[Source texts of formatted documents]
::::

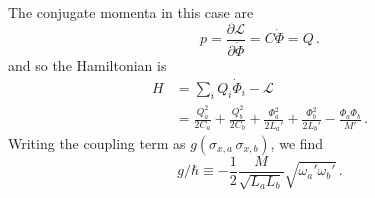 The conjugate momenta in this case are
\begin{equation*}
  p = \frac{\partial \mathcal{L}}{\partial \dot{\Phi}} = C \dot{\Phi} = Q \, .
\end{equation*}
and so the Hamiltonian is
\begin{align}
  H
  &= \sum_i Q_i \dot{\Phi}_i - \mathcal{L} \nonumber \\
  &=
    \frac{Q_a^2}{2 C_a} + \frac{Q_b^2}{2 C_b}
    + \frac{\Phi_a^2}{2L_a'} + \frac{\Phi_b^2}{2L_b'}
    - \frac{\Phi_a \Phi_b}{M'}
  \, .
\end{align}
Writing the coupling term as $g (\sigma_{x,a} \, \sigma_{x,b})$, we find
\begin{equation}
  g/\hbar \equiv - \frac{1}{2} \frac{M}{\sqrt{L_a L_b}} \sqrt{\omega_a' \omega_b'}
  \, .
\end{equation}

::::

● THE PROBLEM
In your copy, include no pictures; print every line above exactly.

● ANSWER BOX
 The conjugate momenta in this case are
\begin{equation*}
  p = \frac{\partial \mathcal{L}}{\partial \dot{\Phi}} = C \dot{\Phi} = Q \, .
\end{equation*}
and so the Hamiltonian is
\begin{align}
  H
  &= \sum_i Q_i \dot{\Phi}_i - \mathcal{L} \nonumber \\
  &=
    \frac{Q_a^2}{2 C_a} + \frac{Q_b^2}{2 C_b}
    + \frac{\Phi_a^2}{2L_a'} + \frac{\Phi_b^2}{2L_b'}
    - \frac{\Phi_a \Phi_b}{M'}
  \, .
\end{align}
Writing the coupling term as $g (\sigma_{x,a} \, \sigma_{x,b})$, we find
\begin{equation}
  g/\hbar \equiv - \frac{1}{2} \frac{M}{\sqrt{L_a L_b}} \sqrt{\omega_a' \omega_b'}
  \, .
\end{equation}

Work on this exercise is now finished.